#### [Exercise brief]
Work through the entries below line by line and give the number of lines with the string "システム", nothing else.
========================================
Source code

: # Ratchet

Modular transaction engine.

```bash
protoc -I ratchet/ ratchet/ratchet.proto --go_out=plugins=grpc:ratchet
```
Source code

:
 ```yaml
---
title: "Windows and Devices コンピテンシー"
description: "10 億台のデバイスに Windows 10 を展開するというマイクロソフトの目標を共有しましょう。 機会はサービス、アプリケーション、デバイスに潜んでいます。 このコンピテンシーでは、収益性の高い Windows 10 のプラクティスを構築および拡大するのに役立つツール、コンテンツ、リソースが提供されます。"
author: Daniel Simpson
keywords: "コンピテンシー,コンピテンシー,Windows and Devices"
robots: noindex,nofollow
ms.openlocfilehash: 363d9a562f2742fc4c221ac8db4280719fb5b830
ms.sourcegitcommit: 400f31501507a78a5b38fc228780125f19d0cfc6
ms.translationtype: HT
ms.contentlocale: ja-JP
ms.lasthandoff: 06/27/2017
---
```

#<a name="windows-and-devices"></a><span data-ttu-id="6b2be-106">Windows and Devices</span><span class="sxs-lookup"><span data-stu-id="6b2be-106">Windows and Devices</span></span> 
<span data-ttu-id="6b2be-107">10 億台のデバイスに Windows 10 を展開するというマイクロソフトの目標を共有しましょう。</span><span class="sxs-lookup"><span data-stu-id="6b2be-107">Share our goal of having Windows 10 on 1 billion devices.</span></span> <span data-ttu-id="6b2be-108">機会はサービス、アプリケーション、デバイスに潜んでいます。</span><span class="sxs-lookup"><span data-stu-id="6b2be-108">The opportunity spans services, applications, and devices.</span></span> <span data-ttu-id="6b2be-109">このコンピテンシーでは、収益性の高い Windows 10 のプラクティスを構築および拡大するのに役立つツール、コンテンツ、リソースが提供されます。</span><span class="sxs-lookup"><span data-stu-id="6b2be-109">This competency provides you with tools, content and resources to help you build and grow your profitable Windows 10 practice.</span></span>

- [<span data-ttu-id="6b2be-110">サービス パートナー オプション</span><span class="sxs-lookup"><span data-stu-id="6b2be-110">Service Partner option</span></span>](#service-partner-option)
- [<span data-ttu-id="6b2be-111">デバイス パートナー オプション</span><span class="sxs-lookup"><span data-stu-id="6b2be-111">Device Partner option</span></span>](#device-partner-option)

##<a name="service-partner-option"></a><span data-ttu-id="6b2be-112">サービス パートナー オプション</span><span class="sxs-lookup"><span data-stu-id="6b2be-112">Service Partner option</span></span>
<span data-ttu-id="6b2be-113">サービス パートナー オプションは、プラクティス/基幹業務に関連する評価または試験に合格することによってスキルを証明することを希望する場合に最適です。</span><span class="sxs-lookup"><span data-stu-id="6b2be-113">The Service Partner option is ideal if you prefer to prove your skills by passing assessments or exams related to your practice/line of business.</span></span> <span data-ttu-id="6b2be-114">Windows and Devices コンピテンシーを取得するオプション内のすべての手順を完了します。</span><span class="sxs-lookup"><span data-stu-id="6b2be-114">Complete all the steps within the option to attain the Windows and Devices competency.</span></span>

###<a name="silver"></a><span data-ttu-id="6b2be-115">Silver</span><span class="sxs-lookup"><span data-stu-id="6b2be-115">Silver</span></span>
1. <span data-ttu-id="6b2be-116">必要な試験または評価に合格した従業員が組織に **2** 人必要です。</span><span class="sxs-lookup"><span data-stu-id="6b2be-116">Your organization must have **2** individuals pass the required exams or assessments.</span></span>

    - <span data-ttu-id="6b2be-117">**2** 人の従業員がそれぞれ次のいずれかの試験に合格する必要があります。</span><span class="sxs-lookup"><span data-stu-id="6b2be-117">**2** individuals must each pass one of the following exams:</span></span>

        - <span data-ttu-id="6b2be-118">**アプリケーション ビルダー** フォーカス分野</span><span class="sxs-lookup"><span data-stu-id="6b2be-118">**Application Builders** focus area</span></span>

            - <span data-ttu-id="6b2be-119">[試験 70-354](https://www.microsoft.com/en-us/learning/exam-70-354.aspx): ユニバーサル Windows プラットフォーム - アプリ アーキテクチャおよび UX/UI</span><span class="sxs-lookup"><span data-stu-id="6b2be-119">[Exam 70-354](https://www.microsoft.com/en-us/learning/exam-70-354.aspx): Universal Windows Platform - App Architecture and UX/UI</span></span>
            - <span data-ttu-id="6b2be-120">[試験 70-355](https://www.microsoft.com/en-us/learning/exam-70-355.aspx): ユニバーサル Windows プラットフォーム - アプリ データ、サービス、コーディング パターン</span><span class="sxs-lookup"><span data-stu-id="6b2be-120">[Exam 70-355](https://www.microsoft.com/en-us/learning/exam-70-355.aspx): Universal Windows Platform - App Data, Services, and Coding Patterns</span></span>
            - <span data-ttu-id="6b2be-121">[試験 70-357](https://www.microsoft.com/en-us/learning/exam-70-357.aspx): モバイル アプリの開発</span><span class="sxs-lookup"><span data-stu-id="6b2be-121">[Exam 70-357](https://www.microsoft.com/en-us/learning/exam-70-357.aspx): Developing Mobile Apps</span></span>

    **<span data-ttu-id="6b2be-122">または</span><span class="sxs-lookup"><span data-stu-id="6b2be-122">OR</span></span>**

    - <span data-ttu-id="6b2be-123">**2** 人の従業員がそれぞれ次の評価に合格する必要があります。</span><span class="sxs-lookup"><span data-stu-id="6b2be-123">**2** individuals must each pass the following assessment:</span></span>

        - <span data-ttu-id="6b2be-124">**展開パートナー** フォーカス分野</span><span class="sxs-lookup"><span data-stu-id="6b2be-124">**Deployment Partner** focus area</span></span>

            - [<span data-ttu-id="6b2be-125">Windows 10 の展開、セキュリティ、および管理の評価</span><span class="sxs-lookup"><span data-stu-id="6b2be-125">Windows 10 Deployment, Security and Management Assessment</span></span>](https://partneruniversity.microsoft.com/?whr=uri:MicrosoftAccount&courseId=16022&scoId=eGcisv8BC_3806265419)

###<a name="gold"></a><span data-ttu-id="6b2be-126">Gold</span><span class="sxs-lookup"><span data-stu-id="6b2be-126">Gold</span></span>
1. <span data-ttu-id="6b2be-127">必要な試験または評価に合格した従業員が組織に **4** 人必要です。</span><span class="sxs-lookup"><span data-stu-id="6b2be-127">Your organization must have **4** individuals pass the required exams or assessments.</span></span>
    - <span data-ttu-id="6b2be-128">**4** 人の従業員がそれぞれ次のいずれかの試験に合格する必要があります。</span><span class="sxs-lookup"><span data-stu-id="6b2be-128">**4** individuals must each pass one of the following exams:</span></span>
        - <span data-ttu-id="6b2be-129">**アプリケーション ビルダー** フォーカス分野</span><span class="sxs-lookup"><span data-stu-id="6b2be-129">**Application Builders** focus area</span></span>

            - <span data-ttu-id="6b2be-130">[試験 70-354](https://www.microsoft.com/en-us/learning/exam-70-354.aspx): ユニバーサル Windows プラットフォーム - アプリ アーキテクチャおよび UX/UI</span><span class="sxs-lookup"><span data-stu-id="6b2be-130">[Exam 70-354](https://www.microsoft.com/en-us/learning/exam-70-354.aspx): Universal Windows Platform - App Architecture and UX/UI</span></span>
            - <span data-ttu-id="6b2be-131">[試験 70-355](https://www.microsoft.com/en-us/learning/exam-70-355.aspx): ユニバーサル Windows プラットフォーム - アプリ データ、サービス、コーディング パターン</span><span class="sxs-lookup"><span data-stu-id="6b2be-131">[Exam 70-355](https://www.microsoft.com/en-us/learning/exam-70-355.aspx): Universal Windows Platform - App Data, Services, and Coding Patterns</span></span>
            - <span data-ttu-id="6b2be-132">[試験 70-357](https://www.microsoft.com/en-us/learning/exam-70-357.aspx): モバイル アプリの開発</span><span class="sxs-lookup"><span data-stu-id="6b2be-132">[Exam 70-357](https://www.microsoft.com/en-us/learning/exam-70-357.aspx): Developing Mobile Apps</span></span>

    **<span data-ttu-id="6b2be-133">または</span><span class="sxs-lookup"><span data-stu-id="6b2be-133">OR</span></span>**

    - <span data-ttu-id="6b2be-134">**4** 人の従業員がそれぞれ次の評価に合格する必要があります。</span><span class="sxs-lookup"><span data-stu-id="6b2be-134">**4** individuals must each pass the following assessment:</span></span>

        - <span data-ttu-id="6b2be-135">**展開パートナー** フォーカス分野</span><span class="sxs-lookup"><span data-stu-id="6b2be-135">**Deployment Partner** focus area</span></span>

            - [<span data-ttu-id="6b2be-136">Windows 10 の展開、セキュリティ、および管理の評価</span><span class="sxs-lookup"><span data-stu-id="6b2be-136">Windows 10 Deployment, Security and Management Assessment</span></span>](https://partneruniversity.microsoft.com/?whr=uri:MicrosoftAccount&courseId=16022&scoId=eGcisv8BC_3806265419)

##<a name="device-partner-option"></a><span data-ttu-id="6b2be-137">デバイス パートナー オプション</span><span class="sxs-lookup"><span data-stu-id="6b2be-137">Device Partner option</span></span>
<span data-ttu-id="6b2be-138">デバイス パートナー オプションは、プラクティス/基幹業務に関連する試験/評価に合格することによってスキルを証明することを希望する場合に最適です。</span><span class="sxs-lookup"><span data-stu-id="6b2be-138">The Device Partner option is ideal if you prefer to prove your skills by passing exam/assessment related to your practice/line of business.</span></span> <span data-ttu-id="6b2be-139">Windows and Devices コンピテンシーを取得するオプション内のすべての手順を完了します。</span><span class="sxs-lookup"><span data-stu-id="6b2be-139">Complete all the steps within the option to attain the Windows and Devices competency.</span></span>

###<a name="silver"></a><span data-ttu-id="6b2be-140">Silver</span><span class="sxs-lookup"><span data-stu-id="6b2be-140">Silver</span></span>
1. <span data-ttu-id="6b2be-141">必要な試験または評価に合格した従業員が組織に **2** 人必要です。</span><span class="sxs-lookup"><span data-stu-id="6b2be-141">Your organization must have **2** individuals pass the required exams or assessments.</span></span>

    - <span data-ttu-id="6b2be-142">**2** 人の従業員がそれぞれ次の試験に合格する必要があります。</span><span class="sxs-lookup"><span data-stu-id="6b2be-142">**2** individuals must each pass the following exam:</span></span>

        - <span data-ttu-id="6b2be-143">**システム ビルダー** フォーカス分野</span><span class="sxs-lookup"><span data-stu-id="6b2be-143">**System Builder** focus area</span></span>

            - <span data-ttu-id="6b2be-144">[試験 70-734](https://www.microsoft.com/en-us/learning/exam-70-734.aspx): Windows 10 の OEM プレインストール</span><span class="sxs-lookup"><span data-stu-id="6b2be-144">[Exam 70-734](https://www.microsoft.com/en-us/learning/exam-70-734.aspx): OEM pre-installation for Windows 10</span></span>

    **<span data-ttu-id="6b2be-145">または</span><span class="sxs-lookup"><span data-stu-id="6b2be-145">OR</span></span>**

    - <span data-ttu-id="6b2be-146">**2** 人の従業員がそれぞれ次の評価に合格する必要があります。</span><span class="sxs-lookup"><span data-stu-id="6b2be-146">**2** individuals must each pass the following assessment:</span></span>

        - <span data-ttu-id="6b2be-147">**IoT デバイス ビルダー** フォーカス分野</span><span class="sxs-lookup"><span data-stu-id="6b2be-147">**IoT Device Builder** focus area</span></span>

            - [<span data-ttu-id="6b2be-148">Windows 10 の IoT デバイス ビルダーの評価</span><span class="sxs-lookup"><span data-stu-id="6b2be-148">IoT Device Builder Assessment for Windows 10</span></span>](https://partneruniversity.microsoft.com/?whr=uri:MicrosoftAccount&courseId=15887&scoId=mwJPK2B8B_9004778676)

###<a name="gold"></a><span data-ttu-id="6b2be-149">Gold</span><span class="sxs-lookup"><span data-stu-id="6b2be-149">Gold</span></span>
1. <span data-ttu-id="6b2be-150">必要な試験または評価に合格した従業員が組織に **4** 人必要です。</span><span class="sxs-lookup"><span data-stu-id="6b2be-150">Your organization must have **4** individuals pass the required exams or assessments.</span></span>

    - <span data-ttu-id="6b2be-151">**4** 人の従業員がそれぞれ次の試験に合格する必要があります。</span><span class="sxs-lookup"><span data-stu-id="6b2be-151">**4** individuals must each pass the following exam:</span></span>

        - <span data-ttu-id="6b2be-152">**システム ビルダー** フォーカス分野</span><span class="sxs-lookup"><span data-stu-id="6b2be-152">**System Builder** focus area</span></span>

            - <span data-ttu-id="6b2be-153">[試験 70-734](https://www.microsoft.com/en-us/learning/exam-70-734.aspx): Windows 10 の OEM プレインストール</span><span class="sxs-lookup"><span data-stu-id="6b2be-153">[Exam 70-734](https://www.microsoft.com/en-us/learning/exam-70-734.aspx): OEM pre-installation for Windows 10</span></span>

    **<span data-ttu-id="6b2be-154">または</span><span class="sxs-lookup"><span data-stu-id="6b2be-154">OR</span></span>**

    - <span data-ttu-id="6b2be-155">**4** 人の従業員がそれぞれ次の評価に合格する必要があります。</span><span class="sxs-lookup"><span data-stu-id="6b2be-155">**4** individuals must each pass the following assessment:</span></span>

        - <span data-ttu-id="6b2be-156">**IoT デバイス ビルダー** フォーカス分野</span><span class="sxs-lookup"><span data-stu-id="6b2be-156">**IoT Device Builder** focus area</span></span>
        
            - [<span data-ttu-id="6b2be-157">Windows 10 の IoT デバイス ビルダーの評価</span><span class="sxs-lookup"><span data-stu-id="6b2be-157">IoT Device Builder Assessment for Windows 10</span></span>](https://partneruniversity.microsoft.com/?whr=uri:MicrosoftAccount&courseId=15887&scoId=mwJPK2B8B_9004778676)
========================================
#### [Task response]
2